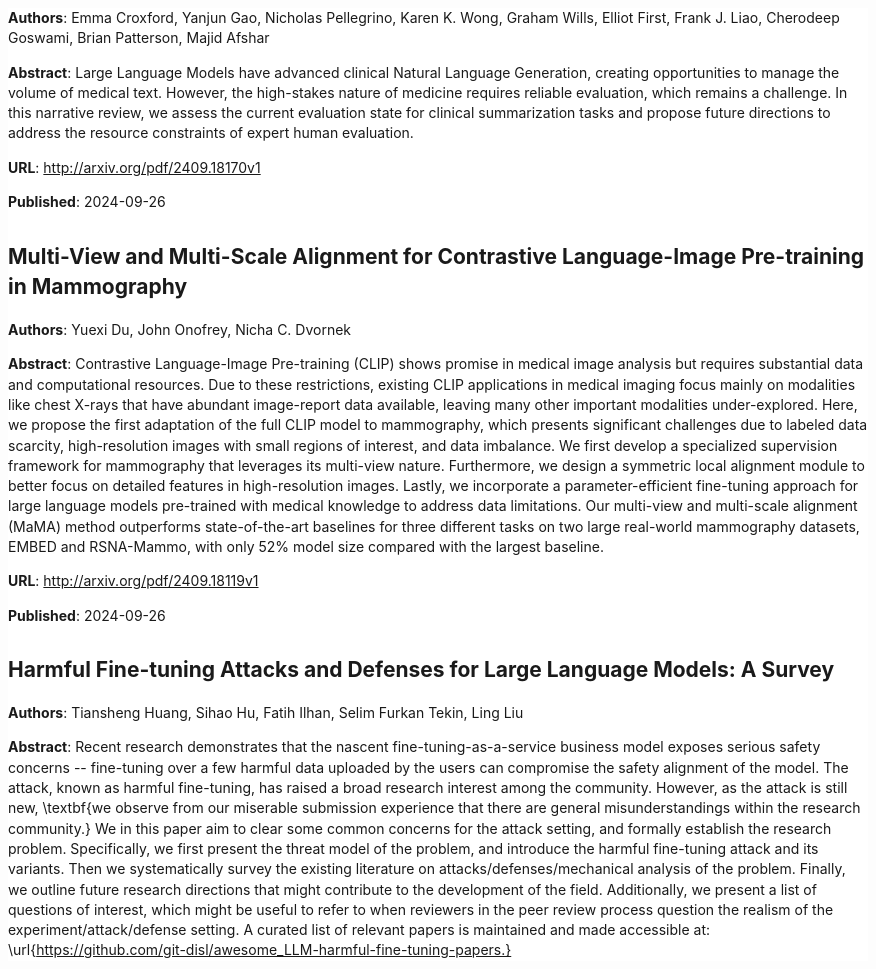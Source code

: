 **Authors**: Emma Croxford, Yanjun Gao, Nicholas Pellegrino, Karen K. Wong, Graham Wills, Elliot First, Frank J. Liao, Cherodeep Goswami, Brian Patterson, Majid Afshar

**Abstract**: Large Language Models have advanced clinical Natural Language Generation,
creating opportunities to manage the volume of medical text. However, the
high-stakes nature of medicine requires reliable evaluation, which remains a
challenge. In this narrative review, we assess the current evaluation state for
clinical summarization tasks and propose future directions to address the
resource constraints of expert human evaluation.

**URL**: http://arxiv.org/pdf/2409.18170v1

**Published**: 2024-09-26

## Multi-View and Multi-Scale Alignment for Contrastive Language-Image Pre-training in Mammography

**Authors**: Yuexi Du, John Onofrey, Nicha C. Dvornek

**Abstract**: Contrastive Language-Image Pre-training (CLIP) shows promise in medical image
analysis but requires substantial data and computational resources. Due to
these restrictions, existing CLIP applications in medical imaging focus mainly
on modalities like chest X-rays that have abundant image-report data available,
leaving many other important modalities under-explored. Here, we propose the
first adaptation of the full CLIP model to mammography, which presents
significant challenges due to labeled data scarcity, high-resolution images
with small regions of interest, and data imbalance. We first develop a
specialized supervision framework for mammography that leverages its multi-view
nature. Furthermore, we design a symmetric local alignment module to better
focus on detailed features in high-resolution images. Lastly, we incorporate a
parameter-efficient fine-tuning approach for large language models pre-trained
with medical knowledge to address data limitations. Our multi-view and
multi-scale alignment (MaMA) method outperforms state-of-the-art baselines for
three different tasks on two large real-world mammography datasets, EMBED and
RSNA-Mammo, with only 52% model size compared with the largest baseline.

**URL**: http://arxiv.org/pdf/2409.18119v1

**Published**: 2024-09-26

## Harmful Fine-tuning Attacks and Defenses for Large Language Models: A Survey

**Authors**: Tiansheng Huang, Sihao Hu, Fatih Ilhan, Selim Furkan Tekin, Ling Liu

**Abstract**: Recent research demonstrates that the nascent fine-tuning-as-a-service
business model exposes serious safety concerns -- fine-tuning over a few
harmful data uploaded by the users can compromise the safety alignment of the
model. The attack, known as harmful fine-tuning, has raised a broad research
interest among the community. However, as the attack is still new, \textbf{we
observe from our miserable submission experience that there are general
misunderstandings within the research community.} We in this paper aim to clear
some common concerns for the attack setting, and formally establish the
research problem. Specifically, we first present the threat model of the
problem, and introduce the harmful fine-tuning attack and its variants. Then we
systematically survey the existing literature on attacks/defenses/mechanical
analysis of the problem. Finally, we outline future research directions that
might contribute to the development of the field. Additionally, we present a
list of questions of interest, which might be useful to refer to when reviewers
in the peer review process question the realism of the
experiment/attack/defense setting. A curated list of relevant papers is
maintained and made accessible at:
\url{https://github.com/git-disl/awesome_LLM-harmful-fine-tuning-papers.}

_WHAT IS REQUIRED:_ The records must be copied with no word altered, and without their pictures.

_EXPECTED OUTPUT:_
Source code

: **Authors**: Emma Croxford, Yanjun Gao, Nicholas Pellegrino, Karen K. Wong, Graham Wills, Elliot First, Frank J. Liao, Cherodeep Goswami, Brian Patterson, Majid Afshar

**Abstract**: Large Language Models have advanced clinical Natural Language Generation,
creating opportunities to manage the volume of medical text. However, the
high-stakes nature of medicine requires reliable evaluation, which remains a
challenge. In this narrative review, we assess the current evaluation state for
clinical summarization tasks and propose future directions to address the
resource constraints of expert human evaluation.

**URL**: http://arxiv.org/pdf/2409.18170v1

**Published**: 2024-09-26

## Multi-View and Multi-Scale Alignment for Contrastive Language-Image Pre-training in Mammography

**Authors**: Yuexi Du, John Onofrey, Nicha C. Dvornek

**Abstract**: Contrastive Language-Image Pre-training (CLIP) shows promise in medical image
analysis but requires substantial data and computational resources. Due to
these restrictions, existing CLIP applications in medical imaging focus mainly
on modalities like chest X-rays that have abundant image-report data available,
leaving many other important modalities under-explored. Here, we propose the
first adaptation of the full CLIP model to mammography, which presents
significant challenges due to labeled data scarcity, high-resolution images
with small regions of interest, and data imbalance. We first develop a
specialized supervision framework for mammography that leverages its multi-view
nature. Furthermore, we design a symmetric local alignment module to better
focus on detailed features in high-resolution images. Lastly, we incorporate a
parameter-efficient fine-tuning approach for large language models pre-trained
with medical knowledge to address data limitations. Our multi-view and
multi-scale alignment (MaMA) method outperforms state-of-the-art baselines for
three different tasks on two large real-world mammography datasets, EMBED and
RSNA-Mammo, with only 52% model size compared with the largest baseline.

**URL**: http://arxiv.org/pdf/2409.18119v1

**Published**: 2024-09-26

## Harmful Fine-tuning Attacks and Defenses for Large Language Models: A Survey

**Authors**: Tiansheng Huang, Sihao Hu, Fatih Ilhan, Selim Furkan Tekin, Ling Liu

**Abstract**: Recent research demonstrates that the nascent fine-tuning-as-a-service
business model exposes serious safety concerns -- fine-tuning over a few
harmful data uploaded by the users can compromise the safety alignment of the
model. The attack, known as harmful fine-tuning, has raised a broad research
interest among the community. However, as the attack is still new, \textbf{we
observe from our miserable submission experience that there are general
misunderstandings within the research community.} We in this paper aim to clear
some common concerns for the attack setting, and formally establish the
research problem. Specifically, we first present the threat model of the
problem, and introduce the harmful fine-tuning attack and its variants. Then we
systematically survey the existing literature on attacks/defenses/mechanical
analysis of the problem. Finally, we outline future research directions that
might contribute to the development of the field. Additionally, we present a
list of questions of interest, which might be useful to refer to when reviewers
in the peer review process question the realism of the
experiment/attack/defense setting. A curated list of relevant papers is
maintained and made accessible at:
\url{https://github.com/git-disl/awesome_LLM-harmful-fine-tuning-papers.}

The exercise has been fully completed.